====== GIVEN INFORMATION
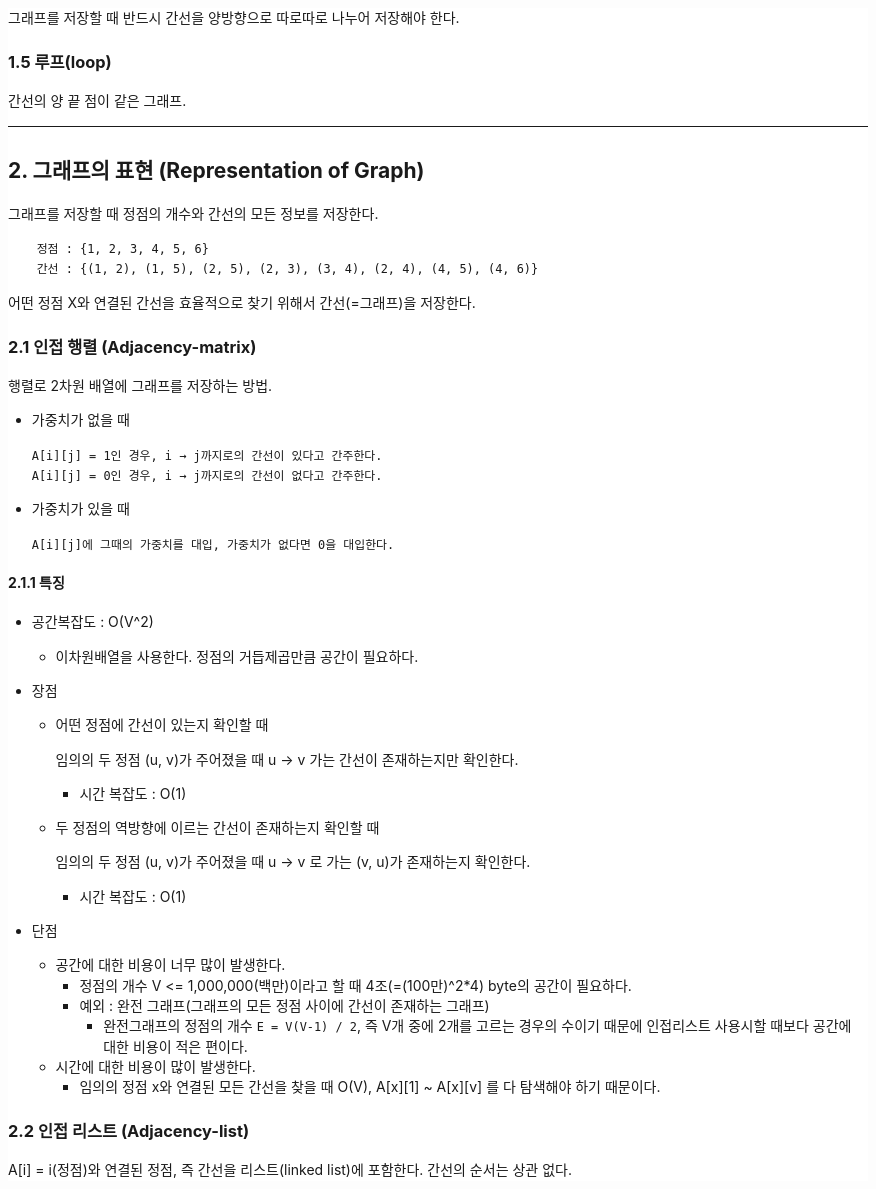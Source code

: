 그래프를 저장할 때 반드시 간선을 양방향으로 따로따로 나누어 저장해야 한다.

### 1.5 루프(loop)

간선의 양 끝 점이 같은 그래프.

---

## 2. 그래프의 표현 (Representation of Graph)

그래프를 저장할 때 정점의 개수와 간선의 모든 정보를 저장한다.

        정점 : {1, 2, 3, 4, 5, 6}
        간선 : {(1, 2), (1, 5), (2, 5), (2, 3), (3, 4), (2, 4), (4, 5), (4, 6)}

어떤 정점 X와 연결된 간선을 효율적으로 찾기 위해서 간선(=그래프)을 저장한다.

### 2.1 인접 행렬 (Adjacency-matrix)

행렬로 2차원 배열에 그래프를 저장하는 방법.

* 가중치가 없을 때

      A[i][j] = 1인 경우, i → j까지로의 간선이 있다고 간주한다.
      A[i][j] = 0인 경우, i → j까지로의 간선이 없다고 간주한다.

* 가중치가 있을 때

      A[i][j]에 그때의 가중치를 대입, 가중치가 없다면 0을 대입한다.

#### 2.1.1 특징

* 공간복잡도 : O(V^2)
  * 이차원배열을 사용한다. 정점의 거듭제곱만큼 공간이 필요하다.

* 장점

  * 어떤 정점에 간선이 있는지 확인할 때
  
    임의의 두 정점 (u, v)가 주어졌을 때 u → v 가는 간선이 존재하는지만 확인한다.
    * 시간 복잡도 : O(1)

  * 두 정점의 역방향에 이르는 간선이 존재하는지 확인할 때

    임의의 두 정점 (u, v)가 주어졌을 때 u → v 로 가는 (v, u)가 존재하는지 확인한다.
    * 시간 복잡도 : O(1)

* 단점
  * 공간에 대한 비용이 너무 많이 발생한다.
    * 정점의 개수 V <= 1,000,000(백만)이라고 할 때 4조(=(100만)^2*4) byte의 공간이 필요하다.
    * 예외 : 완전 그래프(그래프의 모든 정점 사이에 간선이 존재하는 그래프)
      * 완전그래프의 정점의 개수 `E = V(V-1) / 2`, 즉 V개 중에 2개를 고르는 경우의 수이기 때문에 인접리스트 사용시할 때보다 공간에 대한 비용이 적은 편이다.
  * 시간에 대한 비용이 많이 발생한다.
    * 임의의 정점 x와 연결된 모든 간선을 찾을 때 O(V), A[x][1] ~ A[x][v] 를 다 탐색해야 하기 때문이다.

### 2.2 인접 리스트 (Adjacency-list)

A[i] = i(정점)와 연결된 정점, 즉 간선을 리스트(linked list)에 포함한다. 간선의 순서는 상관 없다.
============
====== GIVEN INFORMATION
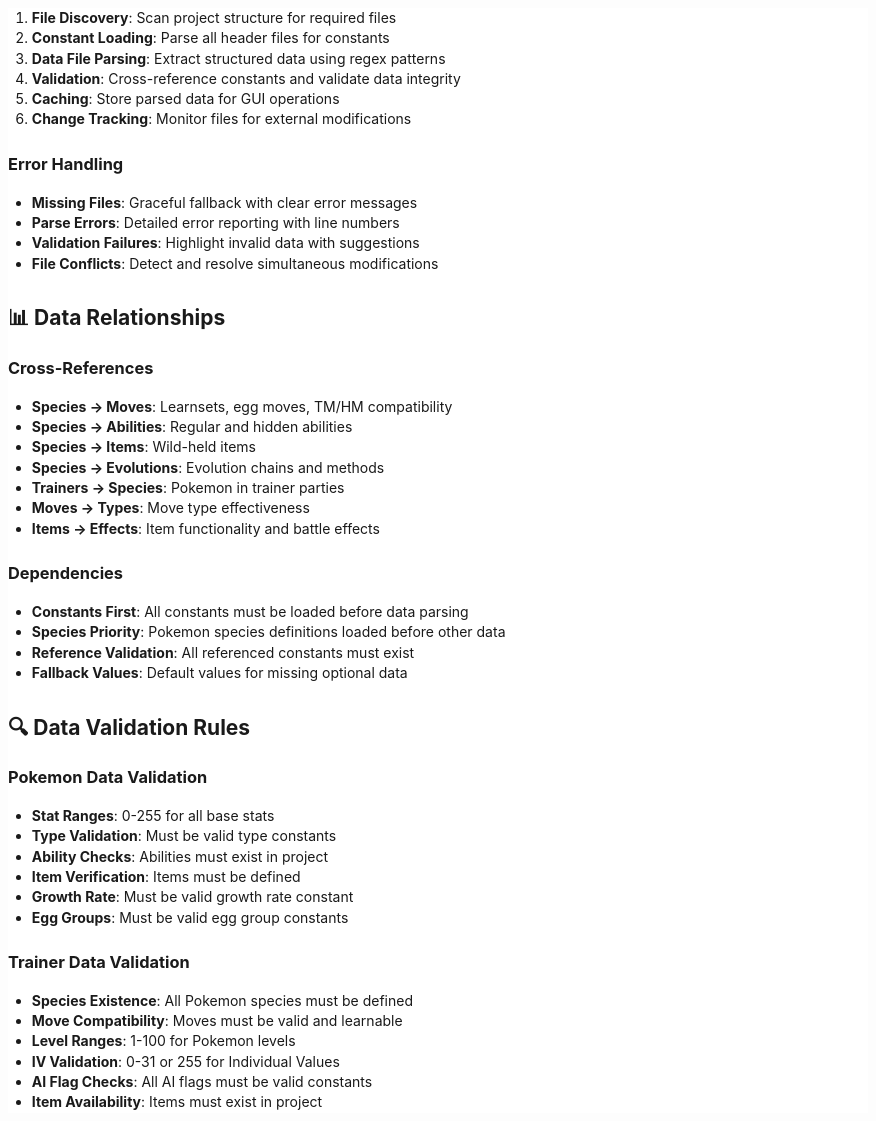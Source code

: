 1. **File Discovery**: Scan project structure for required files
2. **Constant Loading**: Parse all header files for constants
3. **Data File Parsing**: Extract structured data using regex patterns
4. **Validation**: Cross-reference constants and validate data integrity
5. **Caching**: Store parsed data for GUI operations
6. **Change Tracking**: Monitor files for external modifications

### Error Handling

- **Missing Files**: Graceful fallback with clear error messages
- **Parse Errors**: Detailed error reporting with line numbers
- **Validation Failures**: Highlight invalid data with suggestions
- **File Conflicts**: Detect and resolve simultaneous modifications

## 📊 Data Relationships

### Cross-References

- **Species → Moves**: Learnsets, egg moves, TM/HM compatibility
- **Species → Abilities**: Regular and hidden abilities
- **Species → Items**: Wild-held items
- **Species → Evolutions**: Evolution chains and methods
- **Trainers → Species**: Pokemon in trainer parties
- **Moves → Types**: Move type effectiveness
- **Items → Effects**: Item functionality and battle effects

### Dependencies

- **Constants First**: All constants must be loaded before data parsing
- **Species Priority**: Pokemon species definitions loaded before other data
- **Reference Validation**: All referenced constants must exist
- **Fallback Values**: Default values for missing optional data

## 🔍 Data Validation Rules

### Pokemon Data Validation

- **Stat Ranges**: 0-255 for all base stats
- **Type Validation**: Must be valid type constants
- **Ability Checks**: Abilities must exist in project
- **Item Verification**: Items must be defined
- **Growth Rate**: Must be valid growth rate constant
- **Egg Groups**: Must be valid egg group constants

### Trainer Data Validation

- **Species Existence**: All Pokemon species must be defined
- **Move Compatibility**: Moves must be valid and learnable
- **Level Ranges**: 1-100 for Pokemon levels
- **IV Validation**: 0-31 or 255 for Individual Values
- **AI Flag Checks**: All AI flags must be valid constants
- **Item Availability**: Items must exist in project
============
■ ACTIVITY ■
The job is to copy each line from the material above that holds the word "project".

■ FINAL ANSWER ■
: 1. **File Discovery**: Scan project structure for required files
- **Ability Checks**: Abilities must exist in project
- **Item Availability**: Items must exist in project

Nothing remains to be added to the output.